§ Work instruction
How many lines in the records below contain the string "similar"? Answer with the number alone.

[Exercise data Boundary: Start]

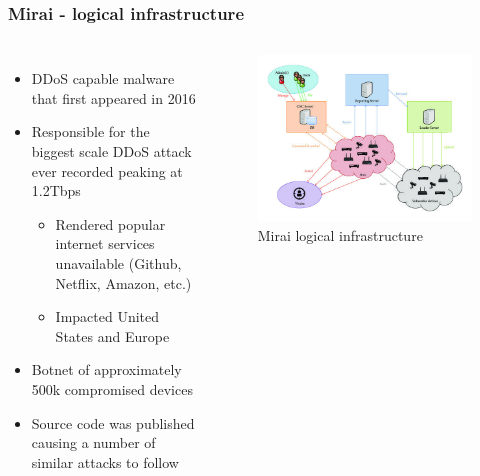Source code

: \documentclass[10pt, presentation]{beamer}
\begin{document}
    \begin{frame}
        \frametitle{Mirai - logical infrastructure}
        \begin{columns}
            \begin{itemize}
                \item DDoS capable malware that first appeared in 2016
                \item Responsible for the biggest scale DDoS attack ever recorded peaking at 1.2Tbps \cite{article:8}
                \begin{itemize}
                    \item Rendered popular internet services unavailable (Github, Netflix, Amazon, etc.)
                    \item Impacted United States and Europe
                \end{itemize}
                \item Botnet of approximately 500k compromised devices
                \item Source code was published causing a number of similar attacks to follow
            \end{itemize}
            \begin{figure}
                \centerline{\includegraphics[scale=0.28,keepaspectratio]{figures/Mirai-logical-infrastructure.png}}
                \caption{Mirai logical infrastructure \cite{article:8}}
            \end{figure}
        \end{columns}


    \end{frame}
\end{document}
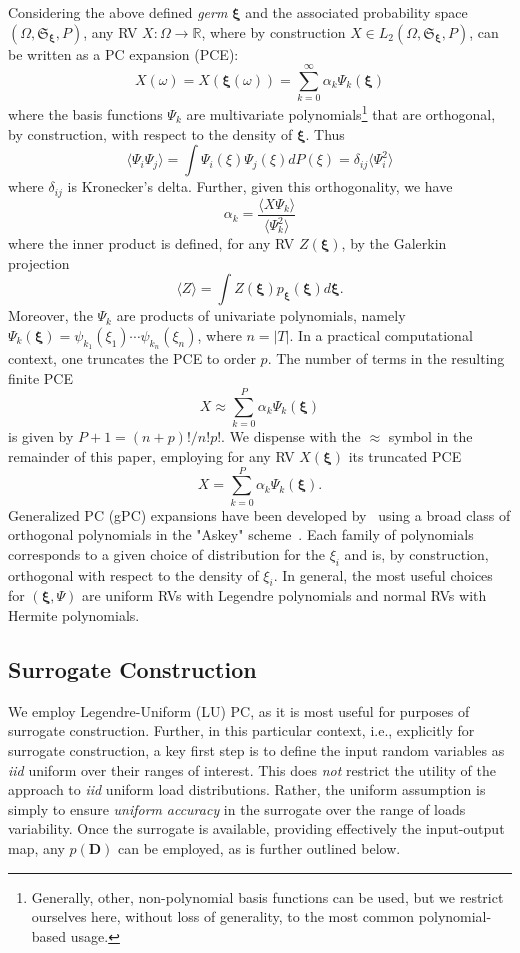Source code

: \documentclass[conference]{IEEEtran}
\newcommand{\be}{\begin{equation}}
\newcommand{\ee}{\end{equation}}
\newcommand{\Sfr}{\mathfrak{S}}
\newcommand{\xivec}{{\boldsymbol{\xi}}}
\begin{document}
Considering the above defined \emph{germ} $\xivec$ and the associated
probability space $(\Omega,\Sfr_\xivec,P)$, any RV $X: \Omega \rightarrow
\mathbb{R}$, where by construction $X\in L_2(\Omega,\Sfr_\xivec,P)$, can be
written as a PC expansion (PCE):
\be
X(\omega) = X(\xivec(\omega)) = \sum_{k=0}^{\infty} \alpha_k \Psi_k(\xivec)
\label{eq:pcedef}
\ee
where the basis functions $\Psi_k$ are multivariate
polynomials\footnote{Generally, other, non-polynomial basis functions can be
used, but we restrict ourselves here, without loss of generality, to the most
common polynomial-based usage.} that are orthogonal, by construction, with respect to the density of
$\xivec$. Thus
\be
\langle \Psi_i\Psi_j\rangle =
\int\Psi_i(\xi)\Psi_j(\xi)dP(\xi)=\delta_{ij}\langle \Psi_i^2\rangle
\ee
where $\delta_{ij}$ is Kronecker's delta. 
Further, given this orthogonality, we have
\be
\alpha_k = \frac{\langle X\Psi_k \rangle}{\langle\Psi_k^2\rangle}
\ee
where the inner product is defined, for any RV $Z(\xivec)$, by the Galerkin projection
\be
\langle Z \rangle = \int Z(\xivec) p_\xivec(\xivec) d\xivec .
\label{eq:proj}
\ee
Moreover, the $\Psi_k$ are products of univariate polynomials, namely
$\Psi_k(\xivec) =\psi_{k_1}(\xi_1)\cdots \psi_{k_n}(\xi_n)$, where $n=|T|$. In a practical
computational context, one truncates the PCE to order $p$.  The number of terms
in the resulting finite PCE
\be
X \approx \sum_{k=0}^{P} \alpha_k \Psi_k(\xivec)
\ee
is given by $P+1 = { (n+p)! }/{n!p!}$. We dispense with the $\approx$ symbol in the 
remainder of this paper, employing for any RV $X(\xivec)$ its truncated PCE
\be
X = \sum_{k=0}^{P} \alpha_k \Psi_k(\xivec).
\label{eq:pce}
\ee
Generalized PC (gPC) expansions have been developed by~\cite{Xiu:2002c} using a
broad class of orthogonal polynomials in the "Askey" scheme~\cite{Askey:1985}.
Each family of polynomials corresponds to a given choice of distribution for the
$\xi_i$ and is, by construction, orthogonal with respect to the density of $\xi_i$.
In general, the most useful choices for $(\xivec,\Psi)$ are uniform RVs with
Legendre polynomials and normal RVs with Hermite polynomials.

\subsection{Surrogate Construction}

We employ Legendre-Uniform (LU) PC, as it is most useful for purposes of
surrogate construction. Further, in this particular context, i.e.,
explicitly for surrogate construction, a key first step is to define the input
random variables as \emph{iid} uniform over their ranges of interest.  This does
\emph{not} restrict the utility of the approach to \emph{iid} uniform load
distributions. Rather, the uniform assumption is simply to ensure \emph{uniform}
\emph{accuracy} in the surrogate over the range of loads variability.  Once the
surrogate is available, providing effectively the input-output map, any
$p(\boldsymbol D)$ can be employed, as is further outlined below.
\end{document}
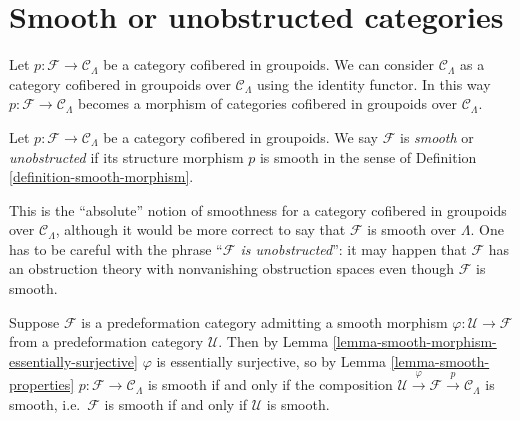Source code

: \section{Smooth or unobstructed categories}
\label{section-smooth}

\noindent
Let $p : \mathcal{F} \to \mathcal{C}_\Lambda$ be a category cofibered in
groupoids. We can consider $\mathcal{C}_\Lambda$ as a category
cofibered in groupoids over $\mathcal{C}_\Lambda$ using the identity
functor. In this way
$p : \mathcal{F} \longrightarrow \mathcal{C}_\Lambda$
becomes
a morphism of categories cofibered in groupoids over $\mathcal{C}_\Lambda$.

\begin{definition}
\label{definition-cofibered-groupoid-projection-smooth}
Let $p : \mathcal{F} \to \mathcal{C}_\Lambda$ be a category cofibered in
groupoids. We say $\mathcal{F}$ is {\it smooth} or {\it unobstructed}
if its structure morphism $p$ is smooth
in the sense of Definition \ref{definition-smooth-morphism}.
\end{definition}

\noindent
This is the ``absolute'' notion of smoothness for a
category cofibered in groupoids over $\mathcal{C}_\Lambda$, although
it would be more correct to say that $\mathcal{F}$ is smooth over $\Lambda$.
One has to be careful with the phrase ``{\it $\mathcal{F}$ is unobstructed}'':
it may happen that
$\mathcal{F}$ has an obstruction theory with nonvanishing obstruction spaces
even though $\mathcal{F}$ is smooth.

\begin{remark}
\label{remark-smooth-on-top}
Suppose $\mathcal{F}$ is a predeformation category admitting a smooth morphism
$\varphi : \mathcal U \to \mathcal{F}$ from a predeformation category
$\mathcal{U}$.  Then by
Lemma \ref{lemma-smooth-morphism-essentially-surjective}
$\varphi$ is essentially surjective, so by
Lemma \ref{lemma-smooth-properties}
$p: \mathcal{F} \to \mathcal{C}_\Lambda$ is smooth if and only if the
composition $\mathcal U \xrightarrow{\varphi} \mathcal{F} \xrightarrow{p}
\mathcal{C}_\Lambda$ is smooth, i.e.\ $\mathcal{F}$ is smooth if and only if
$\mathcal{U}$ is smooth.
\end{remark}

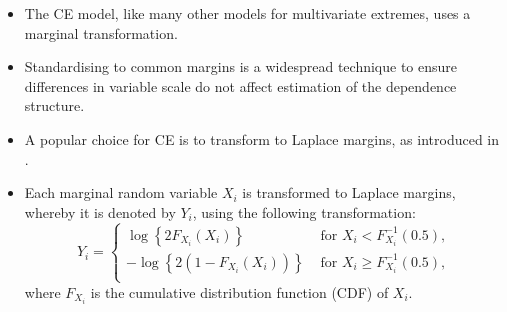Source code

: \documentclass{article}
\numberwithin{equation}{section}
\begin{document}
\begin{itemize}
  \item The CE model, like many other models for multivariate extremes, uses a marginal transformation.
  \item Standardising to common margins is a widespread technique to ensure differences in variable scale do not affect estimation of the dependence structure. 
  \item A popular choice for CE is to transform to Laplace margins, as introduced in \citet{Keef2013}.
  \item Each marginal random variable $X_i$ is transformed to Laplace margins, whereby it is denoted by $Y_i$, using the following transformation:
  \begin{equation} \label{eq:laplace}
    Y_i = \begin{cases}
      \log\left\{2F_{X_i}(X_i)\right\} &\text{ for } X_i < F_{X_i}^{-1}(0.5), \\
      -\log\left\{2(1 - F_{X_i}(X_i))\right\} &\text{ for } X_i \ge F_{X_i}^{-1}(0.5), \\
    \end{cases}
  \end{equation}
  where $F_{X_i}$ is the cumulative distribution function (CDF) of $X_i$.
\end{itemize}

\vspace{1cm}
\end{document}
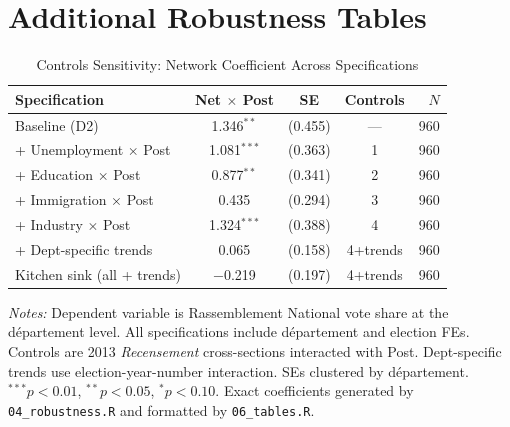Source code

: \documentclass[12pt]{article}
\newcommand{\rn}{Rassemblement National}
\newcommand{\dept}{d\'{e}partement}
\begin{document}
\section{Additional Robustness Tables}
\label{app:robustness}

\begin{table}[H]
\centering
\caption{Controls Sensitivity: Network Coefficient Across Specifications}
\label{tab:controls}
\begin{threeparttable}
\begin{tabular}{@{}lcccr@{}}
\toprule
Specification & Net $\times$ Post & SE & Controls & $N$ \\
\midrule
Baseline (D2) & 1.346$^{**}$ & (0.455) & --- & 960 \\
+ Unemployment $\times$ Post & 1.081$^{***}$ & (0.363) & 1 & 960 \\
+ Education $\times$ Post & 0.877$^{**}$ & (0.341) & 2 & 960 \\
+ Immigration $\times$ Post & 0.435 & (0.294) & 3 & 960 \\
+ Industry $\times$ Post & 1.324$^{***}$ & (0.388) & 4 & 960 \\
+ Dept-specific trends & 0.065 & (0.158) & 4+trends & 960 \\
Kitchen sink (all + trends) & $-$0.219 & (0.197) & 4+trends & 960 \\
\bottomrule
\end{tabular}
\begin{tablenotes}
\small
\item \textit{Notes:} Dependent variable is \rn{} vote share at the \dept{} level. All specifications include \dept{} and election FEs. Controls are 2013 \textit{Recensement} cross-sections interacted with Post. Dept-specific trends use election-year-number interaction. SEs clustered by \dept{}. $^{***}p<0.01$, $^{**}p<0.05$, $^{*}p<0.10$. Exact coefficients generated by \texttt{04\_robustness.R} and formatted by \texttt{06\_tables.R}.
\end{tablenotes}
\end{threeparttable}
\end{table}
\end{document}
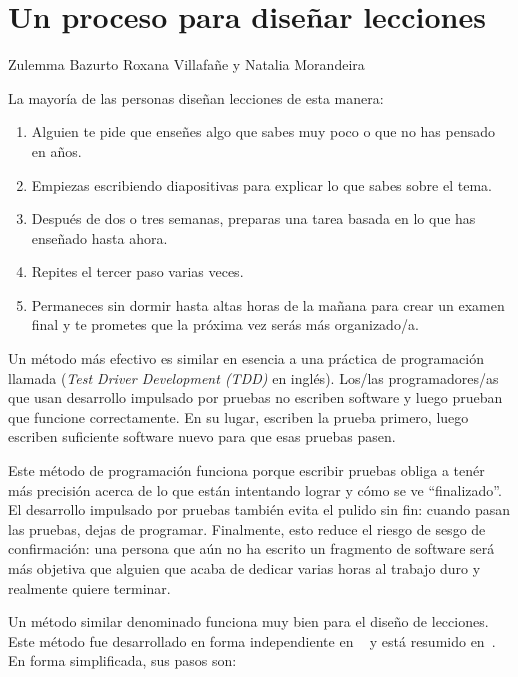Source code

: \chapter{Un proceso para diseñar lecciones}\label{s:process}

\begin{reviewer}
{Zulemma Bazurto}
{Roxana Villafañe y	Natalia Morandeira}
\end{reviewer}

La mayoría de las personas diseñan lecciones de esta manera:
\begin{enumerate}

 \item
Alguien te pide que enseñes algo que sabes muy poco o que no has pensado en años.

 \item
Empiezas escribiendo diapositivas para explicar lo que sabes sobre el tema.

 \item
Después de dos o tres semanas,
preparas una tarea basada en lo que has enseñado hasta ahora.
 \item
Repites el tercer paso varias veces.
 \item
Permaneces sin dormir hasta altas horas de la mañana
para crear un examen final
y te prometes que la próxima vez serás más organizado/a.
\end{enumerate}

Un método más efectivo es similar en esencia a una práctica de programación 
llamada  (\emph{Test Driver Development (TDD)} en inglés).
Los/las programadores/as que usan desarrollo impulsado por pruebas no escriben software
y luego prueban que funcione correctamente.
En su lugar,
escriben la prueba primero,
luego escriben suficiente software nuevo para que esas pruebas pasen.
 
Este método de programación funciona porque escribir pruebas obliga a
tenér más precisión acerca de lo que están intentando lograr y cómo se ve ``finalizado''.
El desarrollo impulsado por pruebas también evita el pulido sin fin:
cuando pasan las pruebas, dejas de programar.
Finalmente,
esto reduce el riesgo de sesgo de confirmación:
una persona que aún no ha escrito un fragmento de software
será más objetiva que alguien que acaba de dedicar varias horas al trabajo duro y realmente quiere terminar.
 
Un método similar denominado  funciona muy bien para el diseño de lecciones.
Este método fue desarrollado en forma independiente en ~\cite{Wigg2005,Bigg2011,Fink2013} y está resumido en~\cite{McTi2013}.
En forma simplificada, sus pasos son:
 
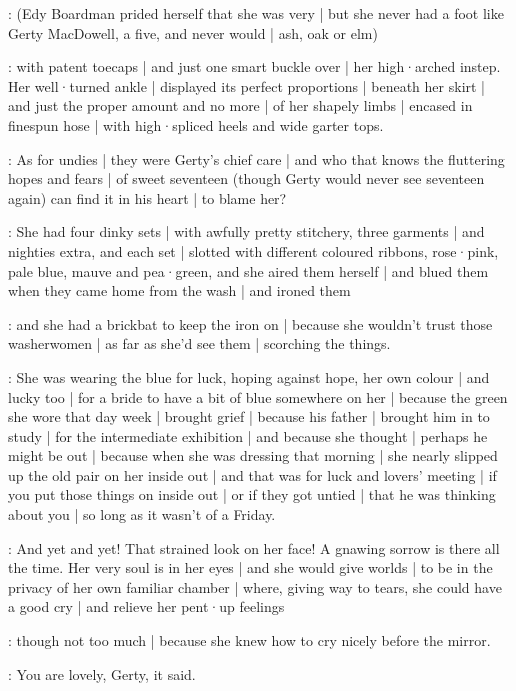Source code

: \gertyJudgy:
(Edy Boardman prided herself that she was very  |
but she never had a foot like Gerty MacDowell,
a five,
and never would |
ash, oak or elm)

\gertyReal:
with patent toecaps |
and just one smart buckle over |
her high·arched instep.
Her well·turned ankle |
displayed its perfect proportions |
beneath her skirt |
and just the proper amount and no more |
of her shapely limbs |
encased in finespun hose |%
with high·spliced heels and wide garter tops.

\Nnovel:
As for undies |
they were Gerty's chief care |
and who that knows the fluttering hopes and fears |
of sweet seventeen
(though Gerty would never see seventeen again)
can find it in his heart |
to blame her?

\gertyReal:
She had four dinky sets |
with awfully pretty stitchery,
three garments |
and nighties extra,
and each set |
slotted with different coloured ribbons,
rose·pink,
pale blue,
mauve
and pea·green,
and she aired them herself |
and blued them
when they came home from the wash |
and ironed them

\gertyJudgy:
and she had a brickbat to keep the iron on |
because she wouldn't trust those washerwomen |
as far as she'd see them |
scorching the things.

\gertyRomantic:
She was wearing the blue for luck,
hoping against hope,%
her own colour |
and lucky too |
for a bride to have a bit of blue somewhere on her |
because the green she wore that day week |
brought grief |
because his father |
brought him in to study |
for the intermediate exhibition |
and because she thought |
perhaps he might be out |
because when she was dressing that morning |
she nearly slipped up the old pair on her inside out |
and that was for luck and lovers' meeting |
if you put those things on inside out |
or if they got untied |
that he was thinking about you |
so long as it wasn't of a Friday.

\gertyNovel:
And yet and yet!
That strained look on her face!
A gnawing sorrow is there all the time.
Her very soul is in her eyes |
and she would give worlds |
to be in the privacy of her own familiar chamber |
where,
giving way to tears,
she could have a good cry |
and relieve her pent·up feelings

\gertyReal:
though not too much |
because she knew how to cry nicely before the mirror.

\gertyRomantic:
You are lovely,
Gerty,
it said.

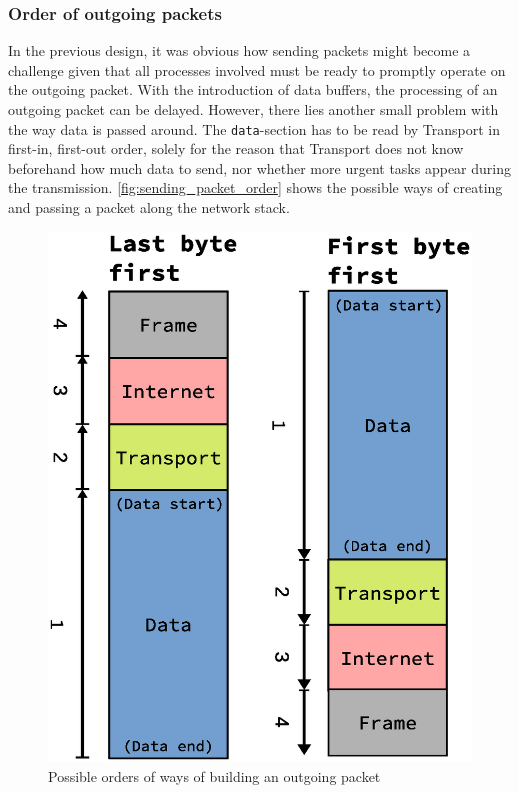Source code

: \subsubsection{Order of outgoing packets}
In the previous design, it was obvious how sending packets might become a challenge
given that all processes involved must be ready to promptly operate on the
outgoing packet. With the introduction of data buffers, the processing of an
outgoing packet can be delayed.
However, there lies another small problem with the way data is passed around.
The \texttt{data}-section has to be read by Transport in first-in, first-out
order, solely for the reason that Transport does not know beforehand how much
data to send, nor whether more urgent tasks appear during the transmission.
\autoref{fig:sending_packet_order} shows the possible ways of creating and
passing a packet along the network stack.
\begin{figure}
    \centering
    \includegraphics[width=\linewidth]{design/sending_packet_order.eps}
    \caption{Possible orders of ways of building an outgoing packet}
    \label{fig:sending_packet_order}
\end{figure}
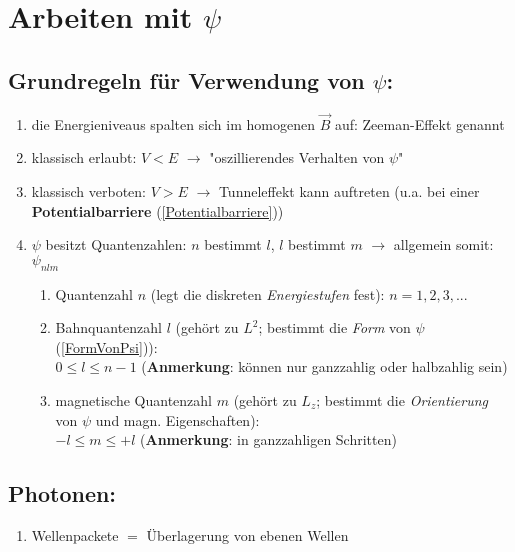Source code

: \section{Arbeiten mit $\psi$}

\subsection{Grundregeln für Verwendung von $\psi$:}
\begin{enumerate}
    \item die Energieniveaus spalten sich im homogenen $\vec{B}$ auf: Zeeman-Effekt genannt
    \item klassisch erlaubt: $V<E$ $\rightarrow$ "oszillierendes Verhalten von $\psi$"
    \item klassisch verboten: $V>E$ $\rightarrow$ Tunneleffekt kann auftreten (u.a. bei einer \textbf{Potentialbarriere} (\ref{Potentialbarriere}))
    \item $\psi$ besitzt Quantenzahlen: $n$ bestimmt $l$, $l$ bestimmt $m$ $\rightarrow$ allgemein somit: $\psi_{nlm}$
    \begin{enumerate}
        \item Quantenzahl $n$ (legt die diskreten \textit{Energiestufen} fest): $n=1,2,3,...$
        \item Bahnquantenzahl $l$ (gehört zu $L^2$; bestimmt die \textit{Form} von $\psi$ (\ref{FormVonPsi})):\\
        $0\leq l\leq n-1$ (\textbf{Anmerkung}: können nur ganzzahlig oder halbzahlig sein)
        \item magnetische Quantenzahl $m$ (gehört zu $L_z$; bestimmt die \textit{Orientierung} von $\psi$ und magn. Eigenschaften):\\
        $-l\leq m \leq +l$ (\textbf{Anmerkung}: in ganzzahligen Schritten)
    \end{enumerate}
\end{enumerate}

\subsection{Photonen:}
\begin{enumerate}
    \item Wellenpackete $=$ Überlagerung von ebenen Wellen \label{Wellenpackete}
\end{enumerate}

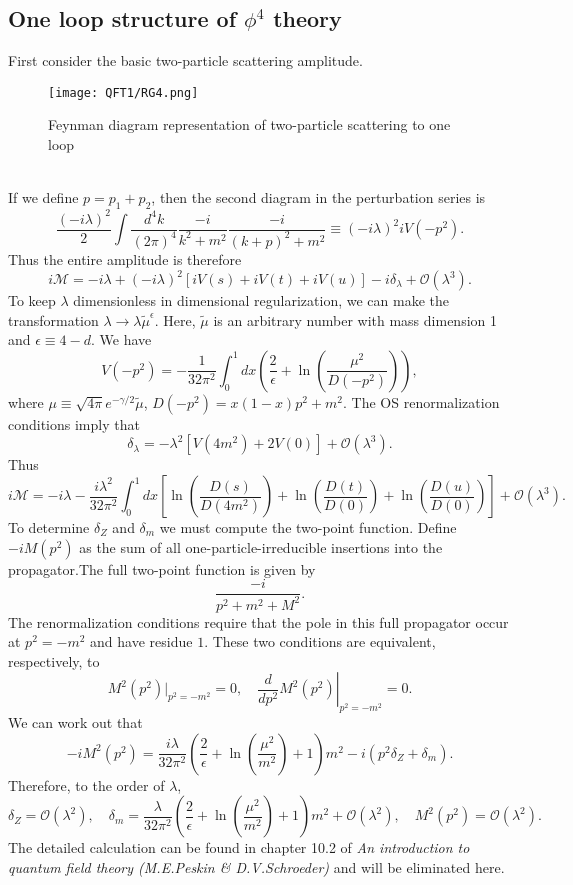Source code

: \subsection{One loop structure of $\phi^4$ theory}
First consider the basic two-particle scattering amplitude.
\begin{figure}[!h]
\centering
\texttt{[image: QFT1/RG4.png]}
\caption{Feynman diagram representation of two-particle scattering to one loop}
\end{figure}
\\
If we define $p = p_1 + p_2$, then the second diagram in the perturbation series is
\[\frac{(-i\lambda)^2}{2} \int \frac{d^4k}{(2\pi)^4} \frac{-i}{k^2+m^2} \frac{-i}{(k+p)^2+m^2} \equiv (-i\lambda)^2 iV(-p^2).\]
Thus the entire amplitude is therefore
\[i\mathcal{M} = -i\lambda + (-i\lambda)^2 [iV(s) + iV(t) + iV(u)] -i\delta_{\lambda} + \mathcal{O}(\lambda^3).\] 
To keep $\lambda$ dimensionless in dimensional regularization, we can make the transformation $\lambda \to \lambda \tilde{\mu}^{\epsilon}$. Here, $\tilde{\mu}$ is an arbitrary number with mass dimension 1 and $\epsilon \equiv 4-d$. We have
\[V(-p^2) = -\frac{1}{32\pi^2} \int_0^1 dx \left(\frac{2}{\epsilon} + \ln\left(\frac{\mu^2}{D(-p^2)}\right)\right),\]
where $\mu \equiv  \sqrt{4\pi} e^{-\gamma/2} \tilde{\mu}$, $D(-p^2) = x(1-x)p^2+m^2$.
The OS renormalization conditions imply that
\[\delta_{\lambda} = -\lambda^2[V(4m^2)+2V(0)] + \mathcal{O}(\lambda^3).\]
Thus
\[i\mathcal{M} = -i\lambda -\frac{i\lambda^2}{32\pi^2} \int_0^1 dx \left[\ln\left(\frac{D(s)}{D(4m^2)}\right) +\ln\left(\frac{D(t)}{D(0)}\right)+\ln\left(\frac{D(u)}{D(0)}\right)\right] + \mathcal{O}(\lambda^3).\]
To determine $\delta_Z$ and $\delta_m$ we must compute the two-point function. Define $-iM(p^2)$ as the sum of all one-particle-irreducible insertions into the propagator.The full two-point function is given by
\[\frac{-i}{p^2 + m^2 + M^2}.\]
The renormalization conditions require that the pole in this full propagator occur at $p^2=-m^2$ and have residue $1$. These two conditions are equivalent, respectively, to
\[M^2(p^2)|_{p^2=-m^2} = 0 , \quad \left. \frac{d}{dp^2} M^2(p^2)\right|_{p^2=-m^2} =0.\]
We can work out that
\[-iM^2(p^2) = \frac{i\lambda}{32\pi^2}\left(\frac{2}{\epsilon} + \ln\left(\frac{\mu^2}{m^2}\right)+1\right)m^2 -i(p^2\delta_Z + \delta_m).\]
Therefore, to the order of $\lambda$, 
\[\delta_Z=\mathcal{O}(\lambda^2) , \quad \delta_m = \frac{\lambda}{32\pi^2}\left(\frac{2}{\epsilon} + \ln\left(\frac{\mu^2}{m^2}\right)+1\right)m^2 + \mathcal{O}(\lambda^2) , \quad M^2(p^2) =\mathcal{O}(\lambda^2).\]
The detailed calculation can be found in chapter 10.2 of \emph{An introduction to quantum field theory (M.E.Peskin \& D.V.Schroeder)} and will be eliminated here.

[Exercise data Boundary: End]

§ Result for this task
3